Both Regal Glory and Modern Games (Ire) won Grade I races to close out 2022, as the former heads to the breeding shed, while the latter looks to return this year.
REGAL GLORY
In discussing the rationale for keeping 'TDN Rising Star' Regal Glory (Animal Kingdom) in training for a 6-year-old campaign following her victory in Keeneland's GI Jenny Wiley S., trainer Chad Brown recalled a conversation with owner Peter Brant.
Said Brown, “I probably would have bred her and he said, 'No, she's in good form and I want to see her run another year. I have a feeling this is her year.”
It turned out to be the most prescient of comments when the chestnut mare outpointed her commonly owned stablemate and fellow 'Rising Star' In Italian (GB) (Dubawi {Ire}) and War Like Goddess (English Channel) to take home the statuette. Regal Glory is a seventh female turf champ–the fifth in the last six years–conditioned by Chad Brown and a third for Brant, joining Just A Game (1980) and Sistercharlie (Ire) (2018).
Acquired by Brant for joint-best $925,000 out of the Paul Pompa dispersal at Keeneland January in 2021, Regal Glory closed the season with a win in the GI Matriarch S., but the best was yet to come. Having kicked off the year with a decisive victory in the GIII Pegasus World Cup Filly & Mare Turf, the chestnut made best work of her superior turn of foot to beat stablemate Shantisara (Ire) (Coulsty {Ire}) in the Jenny Wiley. Making her third straight appearance in the GI Just A Game S., Regal Glory powered home as much the best but was beaten into second when heavily favored in her next two–in the GI Fourstardave H. against the boys and to In Italian in the GI First Lady S. Fractionally disappointing when 10th to champion Modern Games (Ire) (Dubawi {Ire}) in the GI FanDuel Breeders' Cup Mile, she turned in arguably the best performance of any turf distaffer when whooshing home by better than five lengths in the Matriarch, becoming the first since Flawlessly to repeat in the event.

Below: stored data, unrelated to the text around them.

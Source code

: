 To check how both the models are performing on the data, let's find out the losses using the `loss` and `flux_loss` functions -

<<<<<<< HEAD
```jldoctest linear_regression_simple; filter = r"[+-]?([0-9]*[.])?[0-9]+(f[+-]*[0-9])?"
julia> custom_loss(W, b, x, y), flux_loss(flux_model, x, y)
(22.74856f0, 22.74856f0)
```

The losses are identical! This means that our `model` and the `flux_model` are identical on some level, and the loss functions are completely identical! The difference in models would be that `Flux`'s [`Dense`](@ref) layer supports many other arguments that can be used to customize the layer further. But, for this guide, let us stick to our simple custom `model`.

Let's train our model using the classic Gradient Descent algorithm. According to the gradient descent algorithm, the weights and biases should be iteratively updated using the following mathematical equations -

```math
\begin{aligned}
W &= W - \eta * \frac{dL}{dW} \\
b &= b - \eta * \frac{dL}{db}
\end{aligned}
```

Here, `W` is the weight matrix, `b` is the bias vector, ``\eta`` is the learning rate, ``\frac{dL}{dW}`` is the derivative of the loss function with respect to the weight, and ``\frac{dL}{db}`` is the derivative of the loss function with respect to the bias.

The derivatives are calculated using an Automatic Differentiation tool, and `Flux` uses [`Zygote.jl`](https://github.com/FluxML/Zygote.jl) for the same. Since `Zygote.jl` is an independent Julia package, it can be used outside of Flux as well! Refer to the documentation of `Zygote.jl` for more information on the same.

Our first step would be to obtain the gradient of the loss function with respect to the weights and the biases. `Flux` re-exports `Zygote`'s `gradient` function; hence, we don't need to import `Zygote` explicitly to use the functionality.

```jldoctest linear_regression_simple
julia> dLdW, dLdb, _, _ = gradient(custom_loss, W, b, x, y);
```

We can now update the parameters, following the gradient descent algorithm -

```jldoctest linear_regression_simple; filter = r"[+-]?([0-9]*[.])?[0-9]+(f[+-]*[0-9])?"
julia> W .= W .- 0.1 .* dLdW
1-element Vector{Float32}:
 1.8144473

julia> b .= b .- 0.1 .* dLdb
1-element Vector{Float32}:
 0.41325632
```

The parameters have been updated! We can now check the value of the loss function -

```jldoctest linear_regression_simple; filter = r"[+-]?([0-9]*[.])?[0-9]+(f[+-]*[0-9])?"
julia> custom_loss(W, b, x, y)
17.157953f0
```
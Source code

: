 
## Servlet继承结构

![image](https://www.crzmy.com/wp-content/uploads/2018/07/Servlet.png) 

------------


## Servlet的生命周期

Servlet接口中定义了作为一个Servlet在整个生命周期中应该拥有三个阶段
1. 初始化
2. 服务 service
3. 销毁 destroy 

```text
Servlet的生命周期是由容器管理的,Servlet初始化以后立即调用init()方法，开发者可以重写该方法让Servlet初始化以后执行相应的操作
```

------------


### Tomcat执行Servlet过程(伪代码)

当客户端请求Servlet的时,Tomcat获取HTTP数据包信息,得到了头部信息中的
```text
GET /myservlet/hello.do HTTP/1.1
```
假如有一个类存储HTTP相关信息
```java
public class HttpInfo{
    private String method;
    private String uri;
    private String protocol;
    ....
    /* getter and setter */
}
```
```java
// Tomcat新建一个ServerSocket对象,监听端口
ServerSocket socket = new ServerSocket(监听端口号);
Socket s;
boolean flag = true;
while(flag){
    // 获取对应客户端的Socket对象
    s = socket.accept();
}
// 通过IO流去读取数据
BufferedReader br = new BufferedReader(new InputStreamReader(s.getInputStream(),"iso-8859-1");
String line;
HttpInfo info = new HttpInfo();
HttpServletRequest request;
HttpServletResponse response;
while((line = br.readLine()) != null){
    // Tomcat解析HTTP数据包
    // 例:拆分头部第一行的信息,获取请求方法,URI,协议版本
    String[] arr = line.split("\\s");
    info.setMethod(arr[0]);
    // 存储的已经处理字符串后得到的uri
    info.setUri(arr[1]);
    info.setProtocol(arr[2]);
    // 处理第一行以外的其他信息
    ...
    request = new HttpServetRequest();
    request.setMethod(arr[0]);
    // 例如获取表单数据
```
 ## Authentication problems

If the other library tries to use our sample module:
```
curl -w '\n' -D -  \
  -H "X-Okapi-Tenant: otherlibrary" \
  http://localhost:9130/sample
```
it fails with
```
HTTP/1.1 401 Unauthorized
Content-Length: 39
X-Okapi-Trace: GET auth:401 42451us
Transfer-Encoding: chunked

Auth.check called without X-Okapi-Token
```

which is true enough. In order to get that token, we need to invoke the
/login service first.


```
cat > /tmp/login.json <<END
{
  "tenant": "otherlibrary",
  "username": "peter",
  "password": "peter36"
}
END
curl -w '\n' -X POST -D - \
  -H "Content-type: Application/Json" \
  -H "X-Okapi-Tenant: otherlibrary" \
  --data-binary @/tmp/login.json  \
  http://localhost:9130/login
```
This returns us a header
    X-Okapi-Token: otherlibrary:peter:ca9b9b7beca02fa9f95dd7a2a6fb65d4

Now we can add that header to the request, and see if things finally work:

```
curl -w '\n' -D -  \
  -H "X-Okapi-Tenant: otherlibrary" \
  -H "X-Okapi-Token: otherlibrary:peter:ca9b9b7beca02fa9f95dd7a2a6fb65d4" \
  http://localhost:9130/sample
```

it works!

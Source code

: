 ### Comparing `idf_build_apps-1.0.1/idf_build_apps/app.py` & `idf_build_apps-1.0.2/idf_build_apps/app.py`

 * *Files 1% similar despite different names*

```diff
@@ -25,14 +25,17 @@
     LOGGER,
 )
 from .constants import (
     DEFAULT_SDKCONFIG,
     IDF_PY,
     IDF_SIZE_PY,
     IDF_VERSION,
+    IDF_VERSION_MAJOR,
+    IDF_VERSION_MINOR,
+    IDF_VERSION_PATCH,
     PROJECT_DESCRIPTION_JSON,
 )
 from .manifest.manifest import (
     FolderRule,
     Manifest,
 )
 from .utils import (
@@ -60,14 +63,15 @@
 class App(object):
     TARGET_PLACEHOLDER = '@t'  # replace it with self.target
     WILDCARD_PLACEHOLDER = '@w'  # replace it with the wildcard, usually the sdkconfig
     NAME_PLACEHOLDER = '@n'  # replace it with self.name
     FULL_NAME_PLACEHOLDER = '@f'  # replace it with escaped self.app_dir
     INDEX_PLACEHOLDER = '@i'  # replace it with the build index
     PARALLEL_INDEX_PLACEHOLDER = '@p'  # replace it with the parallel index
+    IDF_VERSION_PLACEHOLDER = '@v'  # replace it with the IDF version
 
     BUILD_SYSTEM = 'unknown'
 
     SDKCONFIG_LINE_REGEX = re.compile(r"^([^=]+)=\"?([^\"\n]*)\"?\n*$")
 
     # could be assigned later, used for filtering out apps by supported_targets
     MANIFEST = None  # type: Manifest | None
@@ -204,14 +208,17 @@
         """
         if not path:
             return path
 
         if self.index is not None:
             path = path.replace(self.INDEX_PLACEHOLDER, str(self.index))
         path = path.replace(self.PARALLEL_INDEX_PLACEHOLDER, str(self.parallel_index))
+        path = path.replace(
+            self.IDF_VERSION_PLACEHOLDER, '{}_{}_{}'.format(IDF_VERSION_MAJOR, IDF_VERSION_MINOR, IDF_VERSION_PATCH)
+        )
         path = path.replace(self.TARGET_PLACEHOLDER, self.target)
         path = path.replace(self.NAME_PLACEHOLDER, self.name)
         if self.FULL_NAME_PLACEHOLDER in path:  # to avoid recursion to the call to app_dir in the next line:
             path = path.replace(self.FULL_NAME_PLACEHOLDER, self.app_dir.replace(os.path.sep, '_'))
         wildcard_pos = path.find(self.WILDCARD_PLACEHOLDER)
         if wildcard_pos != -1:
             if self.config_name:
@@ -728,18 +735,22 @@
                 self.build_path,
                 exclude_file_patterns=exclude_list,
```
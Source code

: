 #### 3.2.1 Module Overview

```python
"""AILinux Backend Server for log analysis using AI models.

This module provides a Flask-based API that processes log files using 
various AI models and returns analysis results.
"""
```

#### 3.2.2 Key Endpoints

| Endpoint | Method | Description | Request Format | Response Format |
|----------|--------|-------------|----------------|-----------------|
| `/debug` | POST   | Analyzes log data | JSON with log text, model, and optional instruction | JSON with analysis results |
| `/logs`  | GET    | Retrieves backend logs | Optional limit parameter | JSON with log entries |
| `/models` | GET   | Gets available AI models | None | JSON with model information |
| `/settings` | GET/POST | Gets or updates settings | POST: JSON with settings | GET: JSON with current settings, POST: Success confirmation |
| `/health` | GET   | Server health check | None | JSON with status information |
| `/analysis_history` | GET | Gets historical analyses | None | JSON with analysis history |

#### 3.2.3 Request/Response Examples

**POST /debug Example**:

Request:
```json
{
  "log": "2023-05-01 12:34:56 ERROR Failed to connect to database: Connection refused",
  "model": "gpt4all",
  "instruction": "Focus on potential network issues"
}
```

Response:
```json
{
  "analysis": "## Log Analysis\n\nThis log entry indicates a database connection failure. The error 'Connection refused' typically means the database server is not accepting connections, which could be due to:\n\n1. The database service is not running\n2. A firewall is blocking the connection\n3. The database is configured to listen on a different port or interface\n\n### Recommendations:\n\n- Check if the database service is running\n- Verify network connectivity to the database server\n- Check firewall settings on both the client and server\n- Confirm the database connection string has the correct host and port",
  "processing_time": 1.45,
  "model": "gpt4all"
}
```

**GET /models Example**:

Regal Glory has joined Brant's high-class broodmare band and is set to visit Into Mischief this season.
–Alan Carasso
MODERN GAMES (IRE)
One of the marks of an Eclipse Award winner is the ability to successfully take on older, more experienced company, and that is certainly what Modern Games did during his 3-year-old trans-Atlantic 2022 campaign when he was guided every step of the way by regular rider William Buick. Off his Del Mar Breeders' Cup victory in the GI Juvenile Turf, in which he ran only for purse money for trainer Charlie Appleby, the chestnut tuned up in mid-May at ParisLongchamp against his own age group in the G1 Emirates Poule d'Essai des Poulains to win by 1 1/4 lengths.
In late July, after finishing second to the now-retired powerhouse Baaeed (GB) (See The Stars {Ire}) in the G1 Qatar Sussex S. at Goodwood, the colt shipped to the U.S. for the GI Ricoh Woodbine Mile in September. Taking on a well-matched field, Modern Games rallied for an impressive 5 1/4-length victory. Returning to the Breeders' Cup for the GI FanDuel Mile, this time at Keeneland, the Godolphin homebred angled out at the top of the lane and mounted a furious charge to secure a 3/4-length win in what was his final race of the year.
Modern Games is expected to return to racing as a 4-year-old.
“Next year, the Queen Anne [at Royal Ascot] is the obvious target,” said Appleby after the Breeders' Cup win. “He's getting fanfare around the world and it was great to see him applauded this year, not like last year, which was no fault of his own. We'll look to bring him back here [Breeders' Cup] next year.”